## EXCERPTED DATA
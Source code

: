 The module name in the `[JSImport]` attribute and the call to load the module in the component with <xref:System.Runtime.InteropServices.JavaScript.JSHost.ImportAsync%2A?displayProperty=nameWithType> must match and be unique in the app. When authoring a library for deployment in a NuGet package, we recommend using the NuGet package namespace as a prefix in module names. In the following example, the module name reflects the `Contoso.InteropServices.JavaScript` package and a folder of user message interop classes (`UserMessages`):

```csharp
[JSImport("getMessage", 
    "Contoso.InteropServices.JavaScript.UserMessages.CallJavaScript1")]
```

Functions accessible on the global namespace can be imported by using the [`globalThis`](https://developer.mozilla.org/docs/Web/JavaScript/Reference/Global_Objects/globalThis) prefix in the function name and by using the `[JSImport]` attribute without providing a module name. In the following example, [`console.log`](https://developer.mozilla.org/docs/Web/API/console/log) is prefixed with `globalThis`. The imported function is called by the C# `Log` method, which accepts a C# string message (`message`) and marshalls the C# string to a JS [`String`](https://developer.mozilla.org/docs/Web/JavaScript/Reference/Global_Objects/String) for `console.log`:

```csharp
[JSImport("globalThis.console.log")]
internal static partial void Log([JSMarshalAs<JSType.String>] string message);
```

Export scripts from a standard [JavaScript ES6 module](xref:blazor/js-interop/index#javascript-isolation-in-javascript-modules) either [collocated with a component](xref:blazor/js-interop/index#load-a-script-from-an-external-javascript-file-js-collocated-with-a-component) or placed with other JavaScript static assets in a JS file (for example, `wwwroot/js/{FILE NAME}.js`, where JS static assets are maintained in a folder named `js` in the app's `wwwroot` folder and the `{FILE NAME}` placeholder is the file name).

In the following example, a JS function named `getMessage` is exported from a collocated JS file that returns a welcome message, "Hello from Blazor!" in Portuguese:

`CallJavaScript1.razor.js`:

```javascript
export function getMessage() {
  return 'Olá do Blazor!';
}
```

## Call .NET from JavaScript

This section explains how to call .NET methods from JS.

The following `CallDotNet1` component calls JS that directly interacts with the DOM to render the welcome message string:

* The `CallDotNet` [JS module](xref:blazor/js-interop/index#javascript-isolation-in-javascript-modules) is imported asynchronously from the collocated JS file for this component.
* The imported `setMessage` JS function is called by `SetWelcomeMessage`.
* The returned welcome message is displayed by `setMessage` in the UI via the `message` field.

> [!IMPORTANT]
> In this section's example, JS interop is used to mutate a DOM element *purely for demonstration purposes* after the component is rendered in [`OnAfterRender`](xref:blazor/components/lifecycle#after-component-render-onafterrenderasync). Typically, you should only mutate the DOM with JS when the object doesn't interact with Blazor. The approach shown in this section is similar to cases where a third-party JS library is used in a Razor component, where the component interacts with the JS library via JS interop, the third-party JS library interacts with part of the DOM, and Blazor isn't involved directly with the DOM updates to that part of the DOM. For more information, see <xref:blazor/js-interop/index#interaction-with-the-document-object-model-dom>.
==
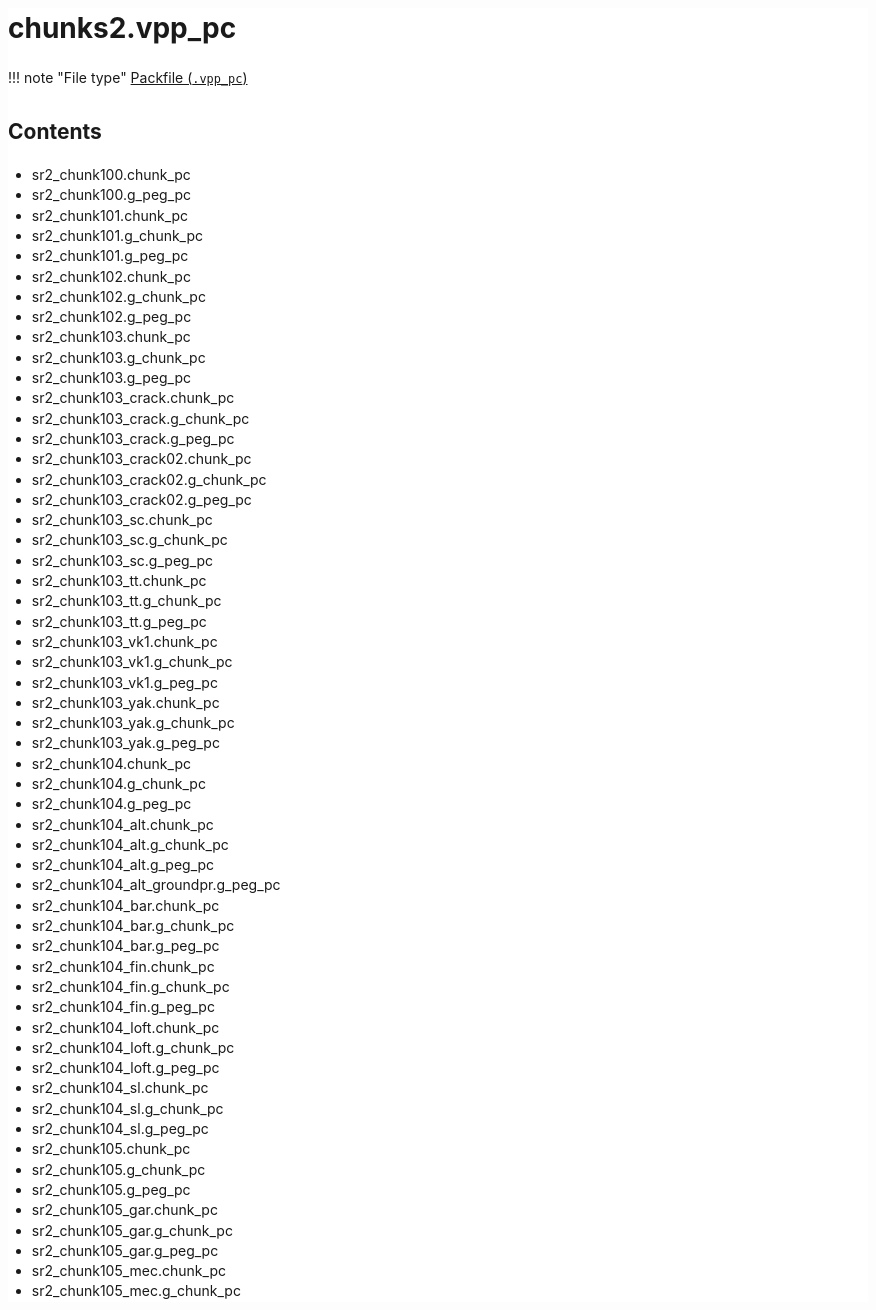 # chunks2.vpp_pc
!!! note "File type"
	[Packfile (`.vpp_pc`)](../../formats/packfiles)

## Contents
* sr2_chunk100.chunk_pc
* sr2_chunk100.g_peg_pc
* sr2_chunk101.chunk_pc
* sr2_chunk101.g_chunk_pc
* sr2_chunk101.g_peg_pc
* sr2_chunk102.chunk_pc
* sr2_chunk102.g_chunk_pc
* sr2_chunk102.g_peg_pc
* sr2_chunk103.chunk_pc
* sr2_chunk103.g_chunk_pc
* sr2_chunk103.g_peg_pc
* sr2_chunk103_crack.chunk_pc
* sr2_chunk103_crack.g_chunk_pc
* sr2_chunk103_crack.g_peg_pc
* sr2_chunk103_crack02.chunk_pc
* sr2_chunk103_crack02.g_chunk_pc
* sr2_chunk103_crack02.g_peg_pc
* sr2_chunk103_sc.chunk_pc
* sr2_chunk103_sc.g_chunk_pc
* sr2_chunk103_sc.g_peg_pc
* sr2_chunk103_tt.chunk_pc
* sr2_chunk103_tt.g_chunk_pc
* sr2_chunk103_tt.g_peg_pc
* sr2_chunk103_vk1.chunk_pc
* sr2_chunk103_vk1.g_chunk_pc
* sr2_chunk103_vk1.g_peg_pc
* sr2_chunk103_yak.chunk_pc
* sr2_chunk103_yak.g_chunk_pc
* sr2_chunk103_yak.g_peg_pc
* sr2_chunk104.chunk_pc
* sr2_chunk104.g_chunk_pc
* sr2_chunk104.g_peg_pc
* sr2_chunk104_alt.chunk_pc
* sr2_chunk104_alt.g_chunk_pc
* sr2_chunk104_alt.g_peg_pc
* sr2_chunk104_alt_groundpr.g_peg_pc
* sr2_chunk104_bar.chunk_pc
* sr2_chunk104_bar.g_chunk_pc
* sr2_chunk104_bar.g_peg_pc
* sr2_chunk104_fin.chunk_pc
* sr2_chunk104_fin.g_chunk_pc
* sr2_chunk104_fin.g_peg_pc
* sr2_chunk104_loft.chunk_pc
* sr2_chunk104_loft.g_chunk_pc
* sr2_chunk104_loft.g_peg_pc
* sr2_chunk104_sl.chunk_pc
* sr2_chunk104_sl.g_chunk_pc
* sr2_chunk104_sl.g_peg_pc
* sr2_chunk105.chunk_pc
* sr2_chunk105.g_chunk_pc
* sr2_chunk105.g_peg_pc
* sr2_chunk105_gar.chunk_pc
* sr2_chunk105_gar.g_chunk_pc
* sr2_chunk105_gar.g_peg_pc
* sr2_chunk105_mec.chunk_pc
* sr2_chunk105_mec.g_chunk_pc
==
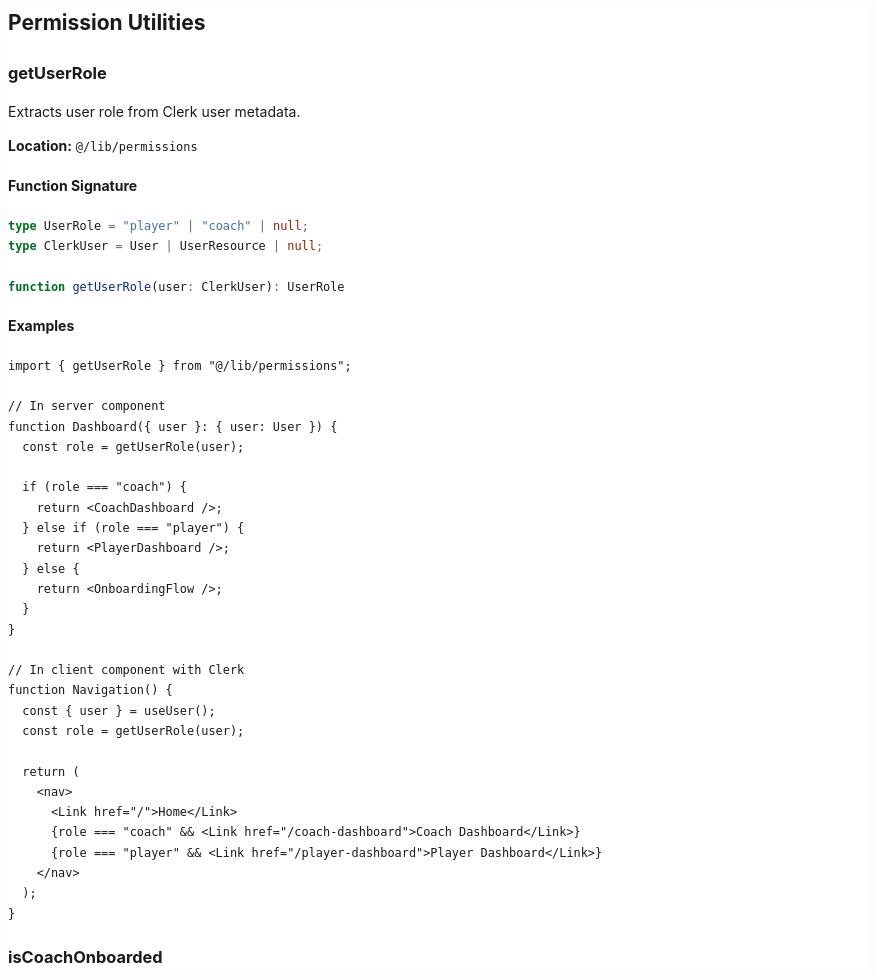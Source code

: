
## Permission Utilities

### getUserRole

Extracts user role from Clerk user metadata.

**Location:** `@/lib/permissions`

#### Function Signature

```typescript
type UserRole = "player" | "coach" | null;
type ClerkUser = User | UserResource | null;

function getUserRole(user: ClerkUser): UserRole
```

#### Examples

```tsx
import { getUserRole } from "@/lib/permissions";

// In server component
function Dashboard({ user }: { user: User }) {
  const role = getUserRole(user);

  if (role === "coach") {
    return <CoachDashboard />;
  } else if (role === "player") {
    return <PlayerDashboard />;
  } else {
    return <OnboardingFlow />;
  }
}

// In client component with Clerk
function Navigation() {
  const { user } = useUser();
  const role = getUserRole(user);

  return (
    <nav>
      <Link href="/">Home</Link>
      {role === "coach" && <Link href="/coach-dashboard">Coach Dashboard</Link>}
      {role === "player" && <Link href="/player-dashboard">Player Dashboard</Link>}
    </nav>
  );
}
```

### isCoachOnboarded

## EXERCISE PROMPT
Line count for the word "console": state how many lines of the listing hold it, and give only that number.

## TASK OUTPUT
2